Si l’immigration est relativement bien connue (*), il n’en va pas de même de l’émigration. Ceux qui dénoncent la fuite des cerveaux sont incapables d’avancer le moindre chiffre précis.

Au vu des chiffres du Ministère des affaires étrangères, le nombre d’expatriés français a fortement augmenté depuis dix ans. Le nombre d’immatriculés dans les consulats français est ainsi passé de 898 500 à 1 252 000 entre 1995 et 2004 (+ 39 %). La hausse atteint 49 % pour les Etats-Unis (105 000), 71 % pour le Canada (62 000 immatriculés), 84 % pour le Royaume-Uni (95 000), 206 % pour l’Irlande (6 000), 44 % pour Israël (43 000). (**)

Malheureusement, cette statistique a de graves insuffisances. Comme l’écrit l’Insee, « pour être immatriculé, il faut résider plus de six mois et être en situation régulière dans le pays d’accueil. Des Français résident dans le pays sans s’immatriculer, des Français immatriculés quittent le pays sans le signaler au consulat…Cette statistique ne fournit donc pas un décompte complet de la communauté française résidant à l’étranger. » (***)

Si l’on veut des chiffres fiables, le mieux est de se tourner vers les statistiques d’immigration des pays destinataires.
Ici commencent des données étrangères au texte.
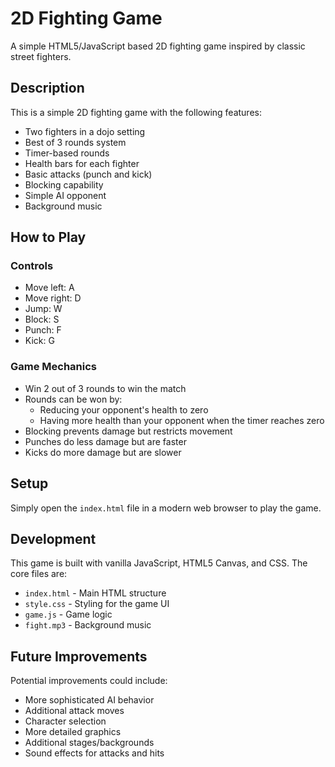 # 2D Fighting Game

A simple HTML5/JavaScript based 2D fighting game inspired by classic street fighters.

## Description

This is a simple 2D fighting game with the following features:
- Two fighters in a dojo setting
- Best of 3 rounds system
- Timer-based rounds
- Health bars for each fighter
- Basic attacks (punch and kick)
- Blocking capability
- Simple AI opponent
- Background music

## How to Play

### Controls

- Move left: A
- Move right: D
- Jump: W
- Block: S
- Punch: F
- Kick: G

### Game Mechanics

- Win 2 out of 3 rounds to win the match
- Rounds can be won by:
  - Reducing your opponent's health to zero
  - Having more health than your opponent when the timer reaches zero
- Blocking prevents damage but restricts movement
- Punches do less damage but are faster
- Kicks do more damage but are slower

## Setup

Simply open the `index.html` file in a modern web browser to play the game.

## Development

This game is built with vanilla JavaScript, HTML5 Canvas, and CSS. The core files are:
- `index.html` - Main HTML structure
- `style.css` - Styling for the game UI
- `game.js` - Game logic
- `fight.mp3` - Background music

## Future Improvements

Potential improvements could include:
- More sophisticated AI behavior
- Additional attack moves
- Character selection
- More detailed graphics
- Additional stages/backgrounds
- Sound effects for attacks and hits  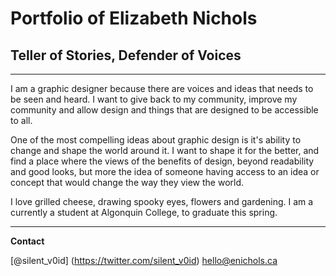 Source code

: # Portfolio of Elizabeth Nichols

## Teller of Stories, Defender of Voices

---

I am a graphic designer because there are voices and ideas that needs to be seen and heard. I want to give back to my community, improve my community and allow design and things that are designed to be accessible to all.

One of the most compelling ideas about graphic design is it's ability to change and shape the world around it. I want to shape it for the better, and find a place where the views of the benefits of design, beyond readability and good looks, but more the idea of someone having access to an idea or concept that would change the way they view the world.

I love grilled cheese, drawing spooky eyes, flowers and gardening. I am a currently a student at Algonquin College, to graduate this spring.

---

**Contact**

[@silent_v0id] (https://twitter.com/silent_v0id)
hello@enichols.ca




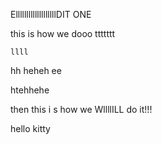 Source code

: ElllllllllllllllllllDIT ONE

this is how we dooo ttttttt


`llll`

hh  heheh   ee

htehhehe

then this i   s how we WllllILL do it!!!

hello kitty
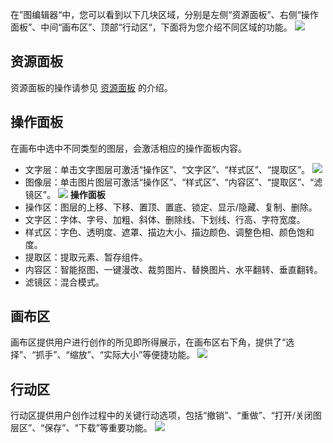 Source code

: 在”图编辑器“中，您可以看到以下几块区域，分别是左侧“资源面板”、右侧“操作面板”、中间“画布区”、顶部“行动区“，下面将为您介绍不同区域的功能。
![](https://main.qcloudimg.com/raw/291ba39b06b185af86fed1b14b205f7f.png)

## 资源面板
资源面板的操作请参见 [资源面板](https://tcloud-doc.isd.com/document/product/1351/50830) 的介绍。
## 操作面板
在画布中选中不同类型的图层，会激活相应的操作面板内容。
- 文字层：单击文字图层可激活“操作区”、“文字区”、“样式区”、“提取区”。
![](https://main.qcloudimg.com/raw/08749f9f4bc1fdc7604d509e5a77b1e4.png)
- 图像层：单击图片图层可激活“操作区”、“样式区”、“内容区”、“提取区”、“滤镜区”。
![](https://main.qcloudimg.com/raw/94ee0d8fb36a923545bb2b9709d0a903.png)
 **操作面板**
- 操作区：图层的上移、下移、置顶、置底、锁定、显示/隐藏、复制、删除。
- 文字区：字体、字号、加粗、斜体、删除线、下划线、行高、字符宽度。
- 样式区：字色、透明度、遮罩、描边大小、描边颜色、调整色相、颜色饱和度。
- 提取区：提取元素、暂存组件。
- 内容区：智能抠图、一键漫改、裁剪图片、替换图片、水平翻转、垂直翻转。
- 滤镜区：混合模式。

## 画布区
画布区提供用户进行创作的所见即所得展示，在画布区右下角，提供了“选择”、“抓手”、“缩放”、“实际大小”等便捷功能。
![](https://main.qcloudimg.com/raw/a9244411a6a2e39048ae6491f88f352c.png)
## 行动区
行动区提供用户创作过程中的关键行动选项，包括“撤销”、“重做”、“打开/关闭图层区”、“保存”、“下载”等重要功能。
![](https://main.qcloudimg.com/raw/882e2055c1a9c5a972620d6b5e910a14.png)
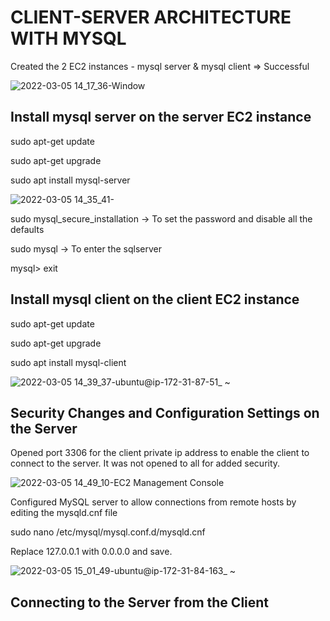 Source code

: # CLIENT-SERVER ARCHITECTURE WITH MYSQL
Created the 2 EC2 instances - mysql server & mysql client => Successful

![2022-03-05 14_17_36-Window](https://user-images.githubusercontent.com/97810379/156884746-a34c66cf-fbe4-4222-a61c-b14db9c742ed.jpg)

## Install mysql server on the server EC2 instance
sudo apt-get update

sudo apt-get upgrade

sudo apt install mysql-server

![2022-03-05 14_35_41-](https://user-images.githubusercontent.com/97810379/156886189-0da43340-7847-46fc-906a-ea42c5c53b6b.jpg)

sudo mysql_secure_installation -> To set the password and disable all the defaults

sudo mysql -> To enter the sqlserver

mysql> exit

## Install mysql client on the client EC2 instance
sudo apt-get update

sudo apt-get upgrade

sudo apt install mysql-client

![2022-03-05 14_39_37-ubuntu@ip-172-31-87-51_ ~](https://user-images.githubusercontent.com/97810379/156886211-aedc05c5-588c-40cc-b25e-b7979806cefb.jpg)

## Security Changes and Configuration Settings on the Server
Opened port 3306 for the client private ip address to enable the client to connect to the server. It was not opened to all for added security.

![2022-03-05 14_49_10-EC2 Management Console](https://user-images.githubusercontent.com/97810379/156886339-5bac3b23-de14-4c0d-8fdc-21a113c01557.jpg)

Configured MySQL server to allow connections from remote hosts by editing the mysqld.cnf file

sudo nano /etc/mysql/mysql.conf.d/mysqld.cnf

Replace 127.0.0.1 with 0.0.0.0 and save.

![2022-03-05 15_01_49-ubuntu@ip-172-31-84-163_ ~](https://user-images.githubusercontent.com/97810379/156886645-279c565b-10ca-4cb7-bbb6-c6660605284f.jpg)

## Connecting to the Server from the Client
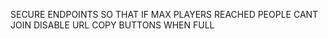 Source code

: SECURE ENDPOINTS SO THAT IF MAX PLAYERS REACHED PEOPLE CANT JOIN
DISABLE URL COPY BUTTONS WHEN FULL

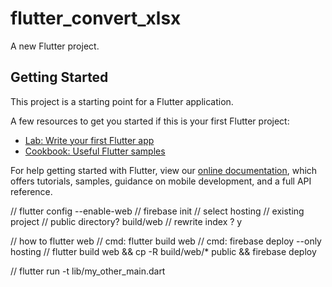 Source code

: # flutter_convert_xlsx

A new Flutter project.

## Getting Started

This project is a starting point for a Flutter application.

A few resources to get you started if this is your first Flutter project:

- [Lab: Write your first Flutter app](https://flutter.dev/docs/get-started/codelab)
- [Cookbook: Useful Flutter samples](https://flutter.dev/docs/cookbook)

For help getting started with Flutter, view our
[online documentation](https://flutter.dev/docs), which offers tutorials,
samples, guidance on mobile development, and a full API reference.

// flutter config --enable-web
// firebase init
// select hosting
// existing project
// public directory? build/web
// rewrite index ? y

// how to flutter web
// cmd: flutter build web
// cmd: firebase deploy --only hosting
// flutter build web && cp -R build/web/* public && firebase deploy

// flutter run -t lib/my_other_main.dart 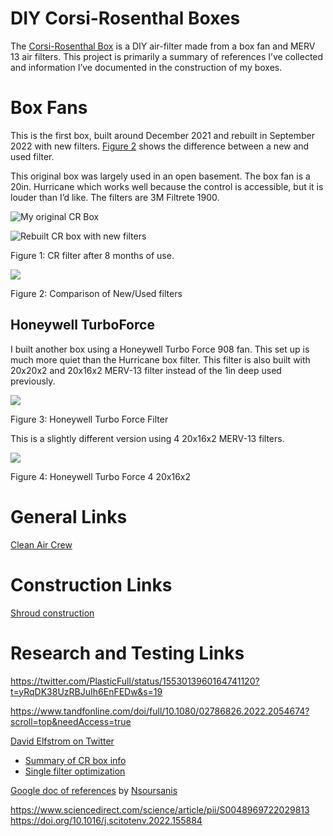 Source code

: # DIY Corsi-Rosenthal Boxes


The [Corsi-Rosenthal Box](https://cleanaircrew.org/box-fan-filters/) is
a DIY air-filter made from a box fan and MERV 13 air filters. This
project is primarily a summary of references I’ve collected and
information I’ve documented in the construction of my boxes.

# Box Fans

This is the first box, built around December 2021 and rebuilt in
September 2022 with new filters.
<a href="#fig-new-used-compare" class="quarto-xref">Figure 2</a> shows
the difference between a new and used filter.

This original box was largely used in an open basement. The box fan is a
20in. Hurricane which works well because the control is accessible, but
it is louder than I’d like. The filters are 3M Filtrete 1900.

<div id="fig-used-cr-box">

![My original CR Box](img/Original_Box_used_crop.jpg)

![Rebuilt CR box with new filters](img/cr_box_new_crop.jpg)

Figure 1: CR filter after 8 months of use.

</div>

<div id="fig-new-used-compare">

![](img/new_used_filter_compare.jpg)

Figure 2: Comparison of New/Used filters

</div>

## Honeywell TurboForce

I built another box using a Honeywell Turbo Force 908 fan. This set up
is much more quiet than the Hurricane box filter. This filter is also
built with 20x20x2 and 20x16x2 MERV-13 filter instead of the 1in deep
used previously.

<div id="fig-honeywell">

![](img/cr_box_new_honeywell_crop.jpg)

Figure 3: Honeywell Turbo Force Filter

</div>

This is a slightly different version using 4 20x16x2 MERV-13 filters.

<div id="fig-honeywell2">

![](img/cr_box_honeywell_4x16x20x2.jpg)

Figure 4: Honeywell Turbo Force 4 20x16x2

</div>

# General Links

[Clean Air Crew](https://cleanaircrew.org/box-fan-filters/)

# Construction Links

[Shroud
construction](https://www.texairfilters.com/how-to-improve-the-efficiency-of-the-box-fan-and-merv-13-filter-air-cleaner/)

# Research and Testing Links

https://twitter.com/PlasticFull/status/1553013960164741120?t=yRqDK38UzRBJuIh6EnFEDw&s=19

https://www.tandfonline.com/doi/full/10.1080/02786826.2022.2054674?scroll=top&needAccess=true

[David Elfstrom on Twitter](https://twitter.com/DavidElfstrom)

- [Summary of CR box
  info](https://twitter.com/i/events/1404235721955811334)
- [Single filter
  optimization](https://twitter.com/davidelfstrom/status/1429624925548171265)

[Google doc of
references](https://docs.google.com/document/d/1RtNl0xYykWiAvYTw280keD50XkFzOIK_W4BNS9tln7c/edit)
by [Nsoursanis](https://twitter.com/Nsousanis)

https://www.sciencedirect.com/science/article/pii/S0048969722029813
https://doi.org/10.1016/j.scitotenv.2022.155884
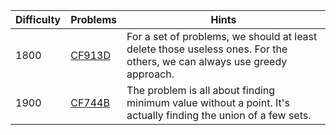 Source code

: | Difficulty | Problems | Hints |
| -------- | -------- | -------- |
| 1800 | [CF913D](https://codeforces.com/problemset/problem/913/D) | For a set of problems, we should at least delete those useless ones. For the others, we can always use greedy approach. |
| 1900 | [CF744B](https://codeforces.com/problemset/problem/744/B) | The problem is all about finding minimum value without a point. It's actually finding the union of a few sets. | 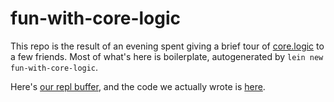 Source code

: # fun-with-core-logic

This repo is the result of an evening spent giving a brief tour of
[core.logic](https://github.com/clojure/core.logic/blob/master/src/main/clojure/clojure/core/logic.clj)
to a few friends.  Most of what's here is boilerplate, autogenerated
by `lein new fun-with-core-logic`.

Here's [our repl buffer](https://github.com/lkuper/fun-with-core-logic/blob/master/repl-09-04-2013), and the code we actually wrote is [here](https://github.com/lkuper/fun-with-core-logic/blob/master/src/fun_with_core_logic/core.clj).
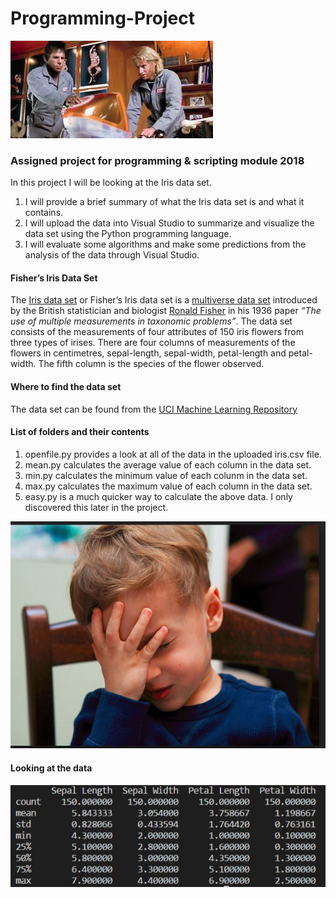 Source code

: # Programming-Project
![](Zoolander.jpg)
### Assigned project for programming &amp; scripting module 2018
In this project I will be looking at the Iris data set. 
1) I will provide a brief summary of what the Iris data set is and what it contains. 
2) I will upload the data into Visual Studio to summarize and visualize the data set using the Python programming language.
3) I will evaluate some algorithms and make some predictions from the analysis of the data through Visual Studio.

#### Fisher’s Iris Data Set

The [Iris data set](https://en.wikipedia.org/wiki/Iris_flower_data_set) or Fisher’s Iris data set is a [multiverse data set](https://en.wikipedia.org/wiki/Multivariate_statistics) introduced by the British statistician and biologist [Ronald Fisher](http://www.newworldencyclopedia.org/entry/Ronald_Fisher) in his 1936 paper *“The use of multiple measurements in taxonomic problems”*.
The data set consists of the measurements of four attributes of 150 iris flowers from three types of irises. There are four columns of measurements of the flowers in centimetres, sepal-length, sepal-width, petal-length and petal-width. The fifth column is the species of the flower observed.

#### Where to find the data set

The data set can be found from the [UCI Machine Learning Repository](https://archive.ics.uci.edu/ml/datasets/iris) 

#### List of folders and their contents

1) openfile.py provides a look at all of the data in the uploaded iris.csv file.
2) mean.py calculates the average value of each column in the data set.
3) min.py calculates the minimum value of each colunm in the data set.
4) max.py calculates the maximum value of each column in the data set.
5) easy.py is a much quicker way to calculate the above data. I only discovered this later in the project.

![](Really.JPG)

#### Looking at the data

![](Describe.JPG)
     
      
     






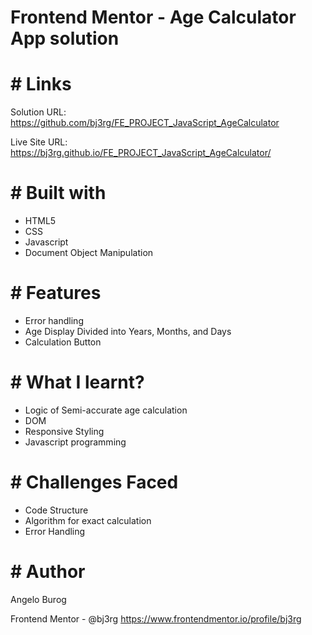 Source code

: # Frontend Mentor - Age Calculator App solution

# # Links

Solution URL: https://github.com/bj3rg/FE_PROJECT_JavaScript_AgeCalculator

Live Site URL:  https://bj3rg.github.io/FE_PROJECT_JavaScript_AgeCalculator/

# # Built with
- HTML5
- CSS
- Javascript
- Document Object Manipulation

# # Features
- Error handling
- Age Display Divided into Years, Months, and Days
- Calculation Button


# # What I learnt?
- Logic of Semi-accurate age calculation
- DOM
- Responsive Styling
- Javascript programming


# # Challenges Faced
- Code Structure
- Algorithm for exact calculation
- Error Handling

# # Author
Angelo Burog

Frontend Mentor - @bj3rg
https://www.frontendmentor.io/profile/bj3rg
Ces données sont disponibles en lignes, mais, curieusement, personne n’a songé à les consulter !

Les rapports du Home Office britannique montrent ainsi que le nombre d’expatriés français travaillant au Royaume-Uni a fortement augmenté depuis vingt ans (tableau 1).

Les chiffres des services américains de l’Immigration sont d’interprétation plus délicate, l’émigration vers ce pays étant étroitement contingentée et réglementée. Malgré cela, la part des français parmi les immigrants d’Europe occidentale a plus que doublé en vingt ans (tableau 2).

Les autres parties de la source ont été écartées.